*** Opening of Task data ***

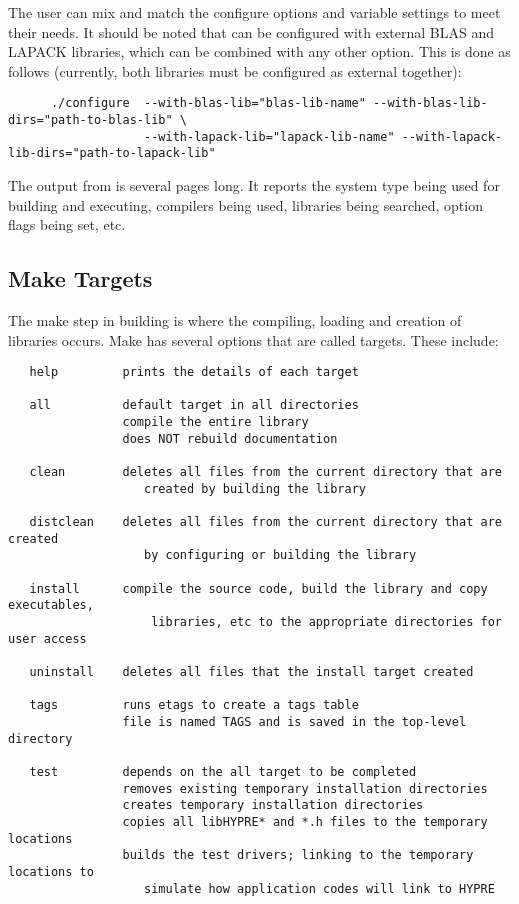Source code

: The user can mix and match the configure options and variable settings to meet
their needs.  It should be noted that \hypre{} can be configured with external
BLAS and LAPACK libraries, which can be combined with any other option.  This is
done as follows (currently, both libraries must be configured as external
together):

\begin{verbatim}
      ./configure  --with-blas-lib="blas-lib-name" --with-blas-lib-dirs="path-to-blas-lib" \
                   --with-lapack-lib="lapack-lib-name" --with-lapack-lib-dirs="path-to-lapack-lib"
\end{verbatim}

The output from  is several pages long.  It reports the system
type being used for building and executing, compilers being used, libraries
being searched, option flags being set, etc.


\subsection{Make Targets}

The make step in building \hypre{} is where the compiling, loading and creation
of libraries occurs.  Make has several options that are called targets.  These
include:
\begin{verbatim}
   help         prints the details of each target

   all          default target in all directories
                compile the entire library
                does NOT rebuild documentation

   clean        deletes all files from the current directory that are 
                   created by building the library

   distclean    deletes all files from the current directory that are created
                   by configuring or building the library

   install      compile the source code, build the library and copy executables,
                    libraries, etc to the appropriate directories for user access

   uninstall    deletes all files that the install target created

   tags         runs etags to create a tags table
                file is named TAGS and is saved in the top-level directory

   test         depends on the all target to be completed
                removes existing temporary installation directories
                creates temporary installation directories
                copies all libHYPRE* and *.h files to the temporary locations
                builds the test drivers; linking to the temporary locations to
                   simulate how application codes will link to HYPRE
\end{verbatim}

*** Close of Task data ***

Pictures omitted, give the entries again exactly.

Source code

: The user can mix and match the configure options and variable settings to meet
their needs.  It should be noted that \hypre{} can be configured with external
BLAS and LAPACK libraries, which can be combined with any other option.  This is
done as follows (currently, both libraries must be configured as external
together):

\begin{verbatim}
      ./configure  --with-blas-lib="blas-lib-name" --with-blas-lib-dirs="path-to-blas-lib" \
                   --with-lapack-lib="lapack-lib-name" --with-lapack-lib-dirs="path-to-lapack-lib"
\end{verbatim}

The output from  is several pages long.  It reports the system
type being used for building and executing, compilers being used, libraries
being searched, option flags being set, etc.


\subsection{Make Targets}

The make step in building \hypre{} is where the compiling, loading and creation
of libraries occurs.  Make has several options that are called targets.  These
include:
\begin{verbatim}
   help         prints the details of each target

   all          default target in all directories
                compile the entire library
                does NOT rebuild documentation

   clean        deletes all files from the current directory that are 
                   created by building the library

   distclean    deletes all files from the current directory that are created
                   by configuring or building the library

   install      compile the source code, build the library and copy executables,
                    libraries, etc to the appropriate directories for user access

   uninstall    deletes all files that the install target created

   tags         runs etags to create a tags table
                file is named TAGS and is saved in the top-level directory

   test         depends on the all target to be completed
                removes existing temporary installation directories
                creates temporary installation directories
                copies all libHYPRE* and *.h files to the temporary locations
                builds the test drivers; linking to the temporary locations to
                   simulate how application codes will link to HYPRE
\end{verbatim}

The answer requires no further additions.